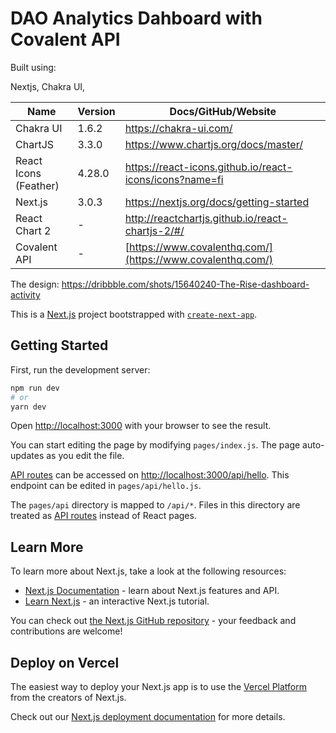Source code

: # DAO Analytics Dahboard with Covalent API

Built using:

Nextjs, Chakra UI, 

| Name | Version | Docs/GitHub/Website |
| ----------- | ----------- | ----------- |
| Chakra UI | 1.6.2 | https://chakra-ui.com/ |
| ChartJS   | 3.3.0 | https://www.chartjs.org/docs/master/ |
| React  Icons (Feather) | 4.28.0 | https://react-icons.github.io/react-icons/icons?name=fi |
| Next.js | 3.0.3 | https://nextjs.org/docs/getting-started |
| React Chart 2 | - | http://reactchartjs.github.io/react-chartjs-2/#/ |
| Covalent API | - | [https://www.covalenthq.com/](https://www.covalenthq.com/) |


The design: https://dribbble.com/shots/15640240-The-Rise-dashboard-activity


This is a [Next.js](https://nextjs.org/) project bootstrapped with [`create-next-app`](https://github.com/vercel/next.js/tree/canary/packages/create-next-app).

## Getting Started

First, run the development server:

```bash
npm run dev
# or
yarn dev
```

Open [http://localhost:3000](http://localhost:3000) with your browser to see the result.

You can start editing the page by modifying `pages/index.js`. The page auto-updates as you edit the file.

[API routes](https://nextjs.org/docs/api-routes/introduction) can be accessed on [http://localhost:3000/api/hello](http://localhost:3000/api/hello). This endpoint can be edited in `pages/api/hello.js`.

The `pages/api` directory is mapped to `/api/*`. Files in this directory are treated as [API routes](https://nextjs.org/docs/api-routes/introduction) instead of React pages.

## Learn More

To learn more about Next.js, take a look at the following resources:

- [Next.js Documentation](https://nextjs.org/docs) - learn about Next.js features and API.
- [Learn Next.js](https://nextjs.org/learn) - an interactive Next.js tutorial.

You can check out [the Next.js GitHub repository](https://github.com/vercel/next.js/) - your feedback and contributions are welcome!

## Deploy on Vercel

The easiest way to deploy your Next.js app is to use the [Vercel Platform](https://vercel.com/new?utm_medium=default-template&filter=next.js&utm_source=create-next-app&utm_campaign=create-next-app-readme) from the creators of Next.js.

Check out our [Next.js deployment documentation](https://nextjs.org/docs/deployment) for more details.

---------------

Since only part of the listing is wanted, copy exactly the lines from the one holding "1.6.2 | https://chakra-ui.com/ |" to the one holding "The easiest way", both included.

| Chakra UI | 1.6.2 | https://chakra-ui.com/ |
| ChartJS   | 3.3.0 | https://www.chartjs.org/docs/master/ |
| React  Icons (Feather) | 4.28.0 | https://react-icons.github.io/react-icons/icons?name=fi |
| Next.js | 3.0.3 | https://nextjs.org/docs/getting-started |
| React Chart 2 | - | http://reactchartjs.github.io/react-chartjs-2/#/ |
| Covalent API | - | [https://www.covalenthq.com/](https://www.covalenthq.com/) |


The design: https://dribbble.com/shots/15640240-The-Rise-dashboard-activity


This is a [Next.js](https://nextjs.org/) project bootstrapped with [`create-next-app`](https://github.com/vercel/next.js/tree/canary/packages/create-next-app).

## Getting Started

First, run the development server:

```bash
npm run dev
# or
yarn dev
```

Open [http://localhost:3000](http://localhost:3000) with your browser to see the result.

You can start editing the page by modifying `pages/index.js`. The page auto-updates as you edit the file.

[API routes](https://nextjs.org/docs/api-routes/introduction) can be accessed on [http://localhost:3000/api/hello](http://localhost:3000/api/hello). This endpoint can be edited in `pages/api/hello.js`.

The `pages/api` directory is mapped to `/api/*`. Files in this directory are treated as [API routes](https://nextjs.org/docs/api-routes/introduction) instead of React pages.

## Learn More

To learn more about Next.js, take a look at the following resources:

- [Next.js Documentation](https://nextjs.org/docs) - learn about Next.js features and API.
- [Learn Next.js](https://nextjs.org/learn) - an interactive Next.js tutorial.

You can check out [the Next.js GitHub repository](https://github.com/vercel/next.js/) - your feedback and contributions are welcome!

## Deploy on Vercel

The easiest way to deploy your Next.js app is to use the [Vercel Platform](https://vercel.com/new?utm_medium=default-template&filter=next.js&utm_source=create-next-app&utm_campaign=create-next-app-readme) from the creators of Next.js.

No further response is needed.